---------- Input data ----------
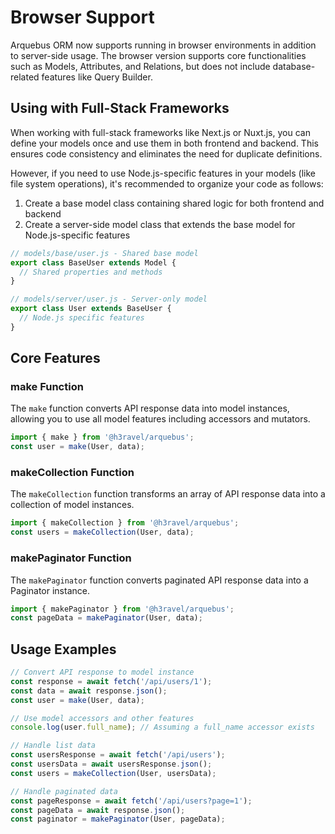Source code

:# Browser Support

Arquebus ORM now supports running in browser environments in addition to server-side usage. The browser version supports core functionalities such as Models, Attributes, and Relations, but does not include database-related features like Query Builder.

## Using with Full-Stack Frameworks

When working with full-stack frameworks like Next.js or Nuxt.js, you can define your models once and use them in both frontend and backend. This ensures code consistency and eliminates the need for duplicate definitions.

However, if you need to use Node.js-specific features in your models (like file system operations), it's recommended to organize your code as follows:

1. Create a base model class containing shared logic for both frontend and backend
2. Create a server-side model class that extends the base model for Node.js-specific features

```javascript
// models/base/user.js - Shared base model
export class BaseUser extends Model {
  // Shared properties and methods
}

// models/server/user.js - Server-only model
export class User extends BaseUser {
  // Node.js specific features
}
```

## Core Features

### make Function

The `make` function converts API response data into model instances, allowing you to use all model features including accessors and mutators.

```javascript
import { make } from '@h3ravel/arquebus';
const user = make(User, data);
```

### makeCollection Function

The `makeCollection` function transforms an array of API response data into a collection of model instances.

```javascript
import { makeCollection } from '@h3ravel/arquebus';
const users = makeCollection(User, data);
```

### makePaginator Function

The `makePaginator` function converts paginated API response data into a Paginator instance.

```javascript
import { makePaginator } from '@h3ravel/arquebus';
const pageData = makePaginator(User, data);
```

## Usage Examples

```javascript
// Convert API response to model instance
const response = await fetch('/api/users/1');
const data = await response.json();
const user = make(User, data);

// Use model accessors and other features
console.log(user.full_name); // Assuming a full_name accessor exists

// Handle list data
const usersResponse = await fetch('/api/users');
const usersData = await usersResponse.json();
const users = makeCollection(User, usersData);

// Handle paginated data
const pageResponse = await fetch('/api/users?page=1');
const pageData = await response.json();
const paginator = makePaginator(User, pageData);
```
----------
■ **Work request**: Beginning with the line that has "### makePaginator Function", set down each line through the last one above, exactly, and nothing else.

■ **Response to this task**:
### makePaginator Function

The `makePaginator` function converts paginated API response data into a Paginator instance.

```javascript
import { makePaginator } from '@h3ravel/arquebus';
const pageData = makePaginator(User, data);
```

## Usage Examples

```javascript
// Convert API response to model instance
const response = await fetch('/api/users/1');
const data = await response.json();
const user = make(User, data);

// Use model accessors and other features
console.log(user.full_name); // Assuming a full_name accessor exists

// Handle list data
const usersResponse = await fetch('/api/users');
const usersData = await usersResponse.json();
const users = makeCollection(User, usersData);

// Handle paginated data
const pageResponse = await fetch('/api/users?page=1');
const pageData = await response.json();
const paginator = makePaginator(User, pageData);
```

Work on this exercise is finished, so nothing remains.